(Beginning of Supplied entries)
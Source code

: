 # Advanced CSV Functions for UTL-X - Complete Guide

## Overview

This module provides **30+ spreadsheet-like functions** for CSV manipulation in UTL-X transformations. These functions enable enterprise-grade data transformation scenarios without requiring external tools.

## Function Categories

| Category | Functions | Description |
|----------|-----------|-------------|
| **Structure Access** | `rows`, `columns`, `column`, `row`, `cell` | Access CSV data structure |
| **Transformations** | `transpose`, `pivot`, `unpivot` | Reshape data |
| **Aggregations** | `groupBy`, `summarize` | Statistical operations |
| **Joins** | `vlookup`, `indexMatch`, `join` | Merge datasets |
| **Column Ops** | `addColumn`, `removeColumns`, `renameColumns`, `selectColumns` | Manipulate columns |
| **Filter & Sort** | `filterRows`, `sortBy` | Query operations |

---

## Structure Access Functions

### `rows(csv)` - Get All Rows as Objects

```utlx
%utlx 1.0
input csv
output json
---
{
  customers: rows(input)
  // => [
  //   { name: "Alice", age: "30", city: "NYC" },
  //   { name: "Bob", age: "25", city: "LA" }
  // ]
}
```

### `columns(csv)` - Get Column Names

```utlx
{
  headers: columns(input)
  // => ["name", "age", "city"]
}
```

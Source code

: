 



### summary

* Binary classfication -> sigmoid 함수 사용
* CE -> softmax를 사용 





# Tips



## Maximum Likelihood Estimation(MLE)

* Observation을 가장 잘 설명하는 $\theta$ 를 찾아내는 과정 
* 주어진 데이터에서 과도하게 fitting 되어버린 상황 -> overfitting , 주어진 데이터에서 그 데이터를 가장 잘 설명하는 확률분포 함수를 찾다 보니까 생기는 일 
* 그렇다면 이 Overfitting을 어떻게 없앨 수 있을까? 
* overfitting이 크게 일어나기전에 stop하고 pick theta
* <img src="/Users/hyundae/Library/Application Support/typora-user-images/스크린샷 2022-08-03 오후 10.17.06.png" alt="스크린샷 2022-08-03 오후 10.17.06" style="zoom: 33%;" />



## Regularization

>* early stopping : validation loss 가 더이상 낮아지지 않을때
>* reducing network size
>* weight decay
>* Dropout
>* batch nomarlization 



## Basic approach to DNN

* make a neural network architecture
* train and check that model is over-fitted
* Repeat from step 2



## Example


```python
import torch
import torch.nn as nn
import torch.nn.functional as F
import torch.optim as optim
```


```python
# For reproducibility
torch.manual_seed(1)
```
(End of Supplied entries)
*Task prompt*: Print each line of the data exactly as it was written.

*Answer*:
Source code

: # Advanced CSV Functions for UTL-X - Complete Guide

## Overview

This module provides **30+ spreadsheet-like functions** for CSV manipulation in UTL-X transformations. These functions enable enterprise-grade data transformation scenarios without requiring external tools.

## Function Categories

| Category | Functions | Description |
|----------|-----------|-------------|
| **Structure Access** | `rows`, `columns`, `column`, `row`, `cell` | Access CSV data structure |
| **Transformations** | `transpose`, `pivot`, `unpivot` | Reshape data |
| **Aggregations** | `groupBy`, `summarize` | Statistical operations |
| **Joins** | `vlookup`, `indexMatch`, `join` | Merge datasets |
| **Column Ops** | `addColumn`, `removeColumns`, `renameColumns`, `selectColumns` | Manipulate columns |
| **Filter & Sort** | `filterRows`, `sortBy` | Query operations |

---

## Structure Access Functions

### `rows(csv)` - Get All Rows as Objects

```utlx
%utlx 1.0
input csv
output json
---
{
  customers: rows(input)
  // => [
  //   { name: "Alice", age: "30", city: "NYC" },
  //   { name: "Bob", age: "25", city: "LA" }
  // ]
}
```

### `columns(csv)` - Get Column Names

```utlx
{
  headers: columns(input)
  // => ["name", "age", "city"]
}
```

Source code

: 



### summary

* Binary classfication -> sigmoid 함수 사용
* CE -> softmax를 사용 





# Tips



## Maximum Likelihood Estimation(MLE)

* Observation을 가장 잘 설명하는 $\theta$ 를 찾아내는 과정 
* 주어진 데이터에서 과도하게 fitting 되어버린 상황 -> overfitting , 주어진 데이터에서 그 데이터를 가장 잘 설명하는 확률분포 함수를 찾다 보니까 생기는 일 
* 그렇다면 이 Overfitting을 어떻게 없앨 수 있을까? 
* overfitting이 크게 일어나기전에 stop하고 pick theta
* <img src="/Users/hyundae/Library/Application Support/typora-user-images/스크린샷 2022-08-03 오후 10.17.06.png" alt="스크린샷 2022-08-03 오후 10.17.06" style="zoom: 33%;" />



## Regularization

>* early stopping : validation loss 가 더이상 낮아지지 않을때
>* reducing network size
>* weight decay
>* Dropout
>* batch nomarlization 



## Basic approach to DNN

* make a neural network architecture
* train and check that model is over-fitted
* Repeat from step 2



## Example


```python
import torch
import torch.nn as nn
import torch.nn.functional as F
import torch.optim as optim
```


```python
# For reproducibility
torch.manual_seed(1)
```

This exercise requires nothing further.